Boise Valley Traction Co. v. Ada County

222 P. 1035 | Idaho | 1923

Lead Opinion

VARIAN, Commissioner.

— This is an appeal from a judgment sustaining an amended demurrer to plaintiff’s complaint.

The complaint was filed July 10, 1920, and an amendment thereto was filed on April 5, 1921. A demurrer to the complaint was filed on April 25, 1921, and overruled by the trial court July 2, 1921. By leave of the court an amended demurrer was filed July 26, 1921, and on September 6, 1921, the order overruling the original demurrer was vacated and the amended demurrer sustained. Judgment on the amended demurrer was entered January 26, 1922.

The complaint alleges in effect that appellant is a public utilities corporation, to wit, a railroad corporation, engaged as a common carrier of freight and passengers in Ada county, and operating its lines in said county; that the respondent is a duly organized county of the state of Idaho; that between July 29, 1918, and October 28, 1918, inclusive, appellant performed services, as a common carrier, in hauling sand and gravel for respondent, at its request, and thereafter presented its verified claims for payment, which were acted upon by the board of county commissioners of respondent county. Four claims were filed, each relating to the services performed up to the time of presentation, and containing an itemized statement of the date of services, number of cars hauled, rate per car, war tax and total charge on all cars hauled. That the lawful scheduled rate for the services rendered was $5 per car for all cars hauled to and including July 27, 1918, and that after July 29, 1918, the lawful scheduled rate was $10 per car. That said claims were allowed by the board of county commissioners at the rate of $5 per car, and proportionate war tax charge, at regular meetings of said board, on August 14, 1918, October 16, 1918, November 13, 1918, and Decern-*355ber 9, 1918, respectively. That warrants for the amounts allowed were authorized, issued and delivered to appellant, which were eventually paid. That appellant did not receive said warrants, or accept payment thereof in full satisfaction of its claims. That the board of county commissioners, in each case, approved and allowed said claims as to all portions thereof, including dates, quantities and number of cars hauled and quality of service, but disallowed $5 per car, and a proportionate amount of war tax, on all cars charged at $10 per car after July 29, 1918. That there remained a balance unpaid on said claims of $1741.80, and upon July 15, 1919, said claims were duly refiled for said balance, and at a regular meeting of the board of county commissioners, on July 16, 1919, all items therein, including dates, quantity and quality of service, were approved, accepted and allowed, except only the amount charged, which said amount was disallowed. That said balance of $1,741.80 is now, and since said disallowances has been, due appellant from respondent, with interest from the date of the filing of such original claims.

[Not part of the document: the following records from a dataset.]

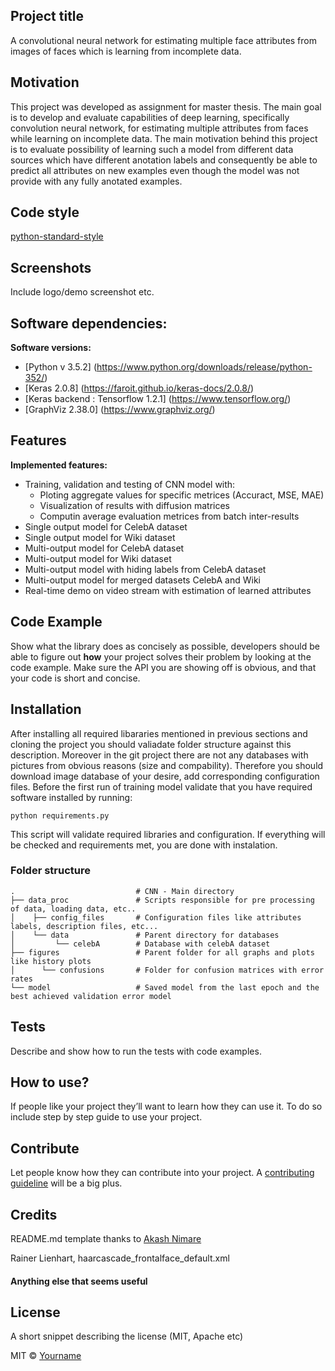 ## Project title
A convolutional neural network for estimating multiple face attributes from images of faces which is learning from incomplete data.

## Motivation
This project was developed as assignment for master thesis. The main goal is to develop and evaluate capabilities of deep learning, 
specifically convolution neural network, for estimating multiple attributes from faces while learning on incomplete data. The main motivation
behind this project is to evaluate possibility of learning such a model from different data sources which have different anotation labels and consequently
be able to predict all attributes on new examples even though the model was not provide with any fully anotated examples.

## Code style

[python-standard-style](https://www.python.org/dev/peps/pep-0008/)
 
## Screenshots
Include logo/demo screenshot etc.

## Software dependencies:

<b>Software versions:</b>
- [Python v 3.5.2] (https://www.python.org/downloads/release/python-352/)
- [Keras 2.0.8] (https://faroit.github.io/keras-docs/2.0.8/)
- [Keras backend : Tensorflow 1.2.1] (https://www.tensorflow.org/)
- [GraphViz 2.38.0] (https://www.graphviz.org/)


## Features
<b>Implemented features:</b>
 - Training, validation and testing of CNN model with:
 	- Ploting aggregate values for specific metrices (Accuract, MSE, MAE)
 	- Visualization of results with diffusion matrices
 	- Computin average evaluation metrices from batch inter-results 
 - Single output model for CelebA dataset
 - Single output model for Wiki dataset
 - Multi-output model for CelebA dataset
 - Multi-output model for Wiki dataset
 - Multi-output model with hiding labels from CelebA dataset
 - Multi-output model for merged datasets CelebA and Wiki
 - Real-time demo on video stream with estimation of learned attributes

## Code Example
Show what the library does as concisely as possible, developers should be able to figure out **how** your project solves their problem by looking at the code example. Make sure the API you are showing off is obvious, and that your code is short and concise.

## Installation
After installing all required libararies mentioned in previous sections and cloning the project you should valiadate folder structure against this description. 
Moreover in the git project there are not any databases with pictures from obvious reasons (size and compability). Therefore you should download image database of your desire, add corresponding configuration files. Before the first run of training model validate that you have required software installed by running:

    python requirements.py    

This script will validate required libraries and configuration. If everything will be checked and requirements met, you are done with instalation. 

### Folder structure

    .   						# CNN - Main directory
    ├── data_proc               # Scripts responsible for pre processing of data, loading data, etc..
    │    ├── config_files       # Configuration files like attributes labels, description files, etc...
    │    └── data               # Parent directory for databases
    │         └── celebA        # Database with celebA dataset
    ├── figures				    # Parent folder for all graphs and plots like history plots
    │	   └── confusions 		# Folder for confusion matrices with error rates
    └── model					# Saved model from the last epoch and the best achieved validation error model


## Tests
Describe and show how to run the tests with code examples.

## How to use?
If people like your project they’ll want to learn how they can use it. To do so include step by step guide to use your project.

## Contribute

Let people know how they can contribute into your project. A [contributing guideline](https://github.com/zulip/zulip-electron/blob/master/CONTRIBUTING.md) will be a big plus.

## Credits


README.md template thanks to [Akash Nimare](https://medium.com/@meakaakka/a-beginners-guide-to-writing-a-kickass-readme-7ac01da88ab3) 

Rainer Lienhart, haarcascade_frontalface_default.xml

#### Anything else that seems useful

## License
A short snippet describing the license (MIT, Apache etc)

MIT © [Yourname]()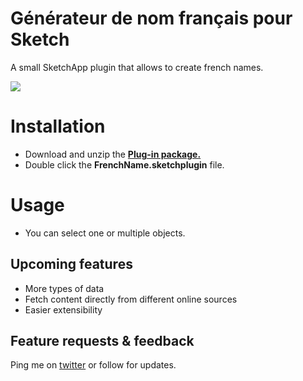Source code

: # Générateur de nom français pour Sketch
A small SketchApp plugin that allows to create french names.

![](https://cdn.dribbble.com/users/2720790/screenshots/6281851/gif_french_dribble.gif)

# Installation
- Download and unzip the [**Plug-in package.**](https://github.com/maskedmario/generateur_nom_francais_for_sketch.zip)
- Double click the **FrenchName.sketchplugin** file.
# Usage
- You can select one or multiple objects.
## Upcoming features
* More types of data
* Fetch content directly from different online sources
* Easier extensibility

## Feature requests & feedback
Ping me on [twitter](https://twitter.com/yizhang_v) or follow for updates.
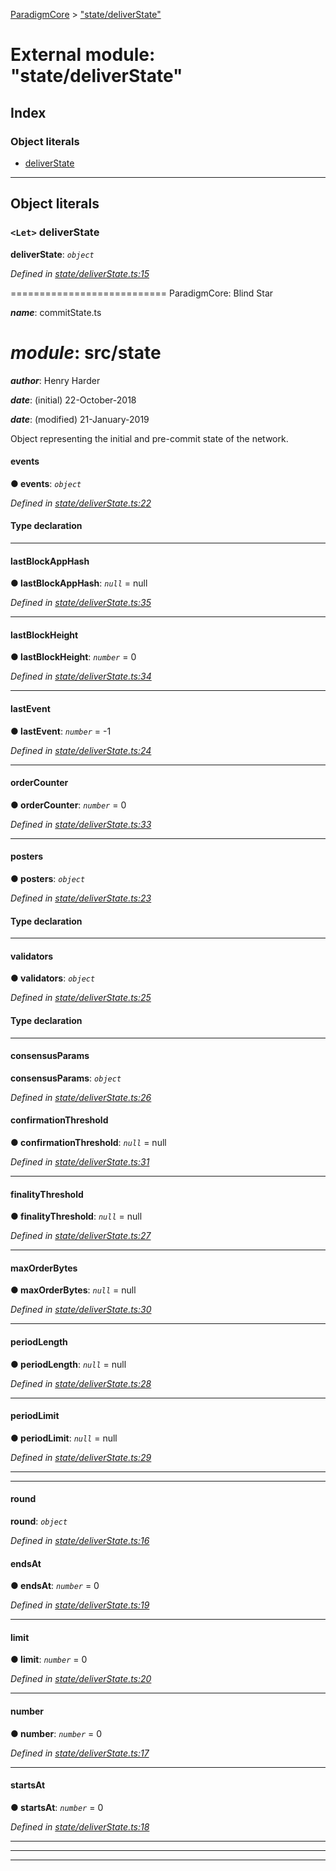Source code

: [ParadigmCore](../README.md) > ["state/deliverState"](../modules/_state_deliverstate_.md)

# External module: "state/deliverState"

## Index

### Object literals

* [deliverState](_state_deliverstate_.md#deliverstate)

---

## Object literals

<a id="deliverstate"></a>

### `<Let>` deliverState

**deliverState**: *`object`*

*Defined in [state/deliverState.ts:15](https://github.com/paradigmfoundation/paradigmcore/blob/a5bd142/src/state/deliverState.ts#L15)*

\=========================== ParadigmCore: Blind Star

*__name__*: commitState.ts

*__module__*: src/state
=========

*__author__*: Henry Harder

*__date__*: (initial) 22-October-2018

*__date__*: (modified) 21-January-2019

Object representing the initial and pre-commit state of the network.

<a id="deliverstate.events"></a>

####  events

**● events**: *`object`*

*Defined in [state/deliverState.ts:22](https://github.com/paradigmfoundation/paradigmcore/blob/a5bd142/src/state/deliverState.ts#L22)*

#### Type declaration

___
<a id="deliverstate.lastblockapphash"></a>

####  lastBlockAppHash

**● lastBlockAppHash**: *`null`* =  null

*Defined in [state/deliverState.ts:35](https://github.com/paradigmfoundation/paradigmcore/blob/a5bd142/src/state/deliverState.ts#L35)*

___
<a id="deliverstate.lastblockheight"></a>

####  lastBlockHeight

**● lastBlockHeight**: *`number`* = 0

*Defined in [state/deliverState.ts:34](https://github.com/paradigmfoundation/paradigmcore/blob/a5bd142/src/state/deliverState.ts#L34)*

___
<a id="deliverstate.lastevent"></a>

####  lastEvent

**● lastEvent**: *`number`* =  -1

*Defined in [state/deliverState.ts:24](https://github.com/paradigmfoundation/paradigmcore/blob/a5bd142/src/state/deliverState.ts#L24)*

___
<a id="deliverstate.ordercounter"></a>

####  orderCounter

**● orderCounter**: *`number`* = 0

*Defined in [state/deliverState.ts:33](https://github.com/paradigmfoundation/paradigmcore/blob/a5bd142/src/state/deliverState.ts#L33)*

___
<a id="deliverstate.posters"></a>

####  posters

**● posters**: *`object`*

*Defined in [state/deliverState.ts:23](https://github.com/paradigmfoundation/paradigmcore/blob/a5bd142/src/state/deliverState.ts#L23)*

#### Type declaration

___
<a id="deliverstate.validators"></a>

####  validators

**● validators**: *`object`*

*Defined in [state/deliverState.ts:25](https://github.com/paradigmfoundation/paradigmcore/blob/a5bd142/src/state/deliverState.ts#L25)*

#### Type declaration

___
<a id="deliverstate.consensusparams"></a>

####  consensusParams

**consensusParams**: *`object`*

*Defined in [state/deliverState.ts:26](https://github.com/paradigmfoundation/paradigmcore/blob/a5bd142/src/state/deliverState.ts#L26)*

<a id="deliverstate.consensusparams.confirmationthreshold"></a>

####  confirmationThreshold

**● confirmationThreshold**: *`null`* =  null

*Defined in [state/deliverState.ts:31](https://github.com/paradigmfoundation/paradigmcore/blob/a5bd142/src/state/deliverState.ts#L31)*

___
<a id="deliverstate.consensusparams.finalitythreshold"></a>

####  finalityThreshold

**● finalityThreshold**: *`null`* =  null

*Defined in [state/deliverState.ts:27](https://github.com/paradigmfoundation/paradigmcore/blob/a5bd142/src/state/deliverState.ts#L27)*

___
<a id="deliverstate.consensusparams.maxorderbytes"></a>

####  maxOrderBytes

**● maxOrderBytes**: *`null`* =  null

*Defined in [state/deliverState.ts:30](https://github.com/paradigmfoundation/paradigmcore/blob/a5bd142/src/state/deliverState.ts#L30)*

___
<a id="deliverstate.consensusparams.periodlength"></a>

####  periodLength

**● periodLength**: *`null`* =  null

*Defined in [state/deliverState.ts:28](https://github.com/paradigmfoundation/paradigmcore/blob/a5bd142/src/state/deliverState.ts#L28)*

___
<a id="deliverstate.consensusparams.periodlimit"></a>

####  periodLimit

**● periodLimit**: *`null`* =  null

*Defined in [state/deliverState.ts:29](https://github.com/paradigmfoundation/paradigmcore/blob/a5bd142/src/state/deliverState.ts#L29)*

___

___
<a id="deliverstate.round"></a>

####  round

**round**: *`object`*

*Defined in [state/deliverState.ts:16](https://github.com/paradigmfoundation/paradigmcore/blob/a5bd142/src/state/deliverState.ts#L16)*

<a id="deliverstate.round.endsat"></a>

####  endsAt

**● endsAt**: *`number`* = 0

*Defined in [state/deliverState.ts:19](https://github.com/paradigmfoundation/paradigmcore/blob/a5bd142/src/state/deliverState.ts#L19)*

___
<a id="deliverstate.round.limit"></a>

####  limit

**● limit**: *`number`* = 0

*Defined in [state/deliverState.ts:20](https://github.com/paradigmfoundation/paradigmcore/blob/a5bd142/src/state/deliverState.ts#L20)*

___
<a id="deliverstate.round.number"></a>

####  number

**● number**: *`number`* = 0

*Defined in [state/deliverState.ts:17](https://github.com/paradigmfoundation/paradigmcore/blob/a5bd142/src/state/deliverState.ts#L17)*

___
<a id="deliverstate.round.startsat"></a>

####  startsAt

**● startsAt**: *`number`* = 0

*Defined in [state/deliverState.ts:18](https://github.com/paradigmfoundation/paradigmcore/blob/a5bd142/src/state/deliverState.ts#L18)*

___

___

___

The complaint also alleges that appellant is required by law to file with the Public Utilities Commission its rates and charges, and to charge without change, modification, variance or rebate the rates set forth in its approved schedules. That pursuant to law, appellant on July 25, 1918, issued its local freight tariff, No. 8, which was approved and became effective by order of the Public Utilities Commission on July 29, 1918; that the approved rate for hauling sand and gravel applicable to the service rendered by appellant was fifty cents per cubic yard on a minimum carload of twenty carloads; that said rate was the only rate that could be charged by appellant to respondent from said July 29, 1918, to October 28, 1918; that said rate was fixed by said commission and that it would have been unlawful for appellant to have accepted any other or different rate. That on or about October 16, 1918, respondent filed complaint with said Public Utilities Commission praying that appellant be required to furnish said sand and gravel *356hauling at the price of twenty-five -cents per cubic yard, and that the rate established in the schedule effective July 29, 1918, be canceled as unreasonable, excessive and unjust. That no decision was ever rendered upon said complaint and the same was dismissed at the instigation of respondent, and said tariff of rates, so far as the sand and gravel rates mentioned therein, are concerned, is still unchanged.

The demurrer filed was to the effect that the complaint did not state facts sufficient to constitute a cause of action, in the following particulars: (a) The complaint shows upon its face that the account has been settled and paid in full under sec. 3508, C. S.; (b) that the complaint shows that the claim sued on is barred under sec. 3513, C. S.

This demurrer was overruled by the court, and leave granted to file an amended demurrer. The amended demurrer is in effect that the complaint as amended does not state facts sufficient to constitute a cause of action against respondent, particularly as follows: (a) Said complaint as amended shows on its face that said account has been settled and paid in full under sec. 3508, C. S.; (b) that said -complaint fails to allege that after the said claim was disallowed in part, that appellant’s refusal to accept said partial allowance as payment in full was made known to respondent, and that respondent was given an opportunity to pass upon the allowance of the rejected part of said account as provided for under sec. 3508, C. S.; (c) that said complaint shows upon its face that the claim sued on is barred under sees. 3513 and 6614, C. S. This demurrer was sustained by the trial court, and judgment entered for respondent.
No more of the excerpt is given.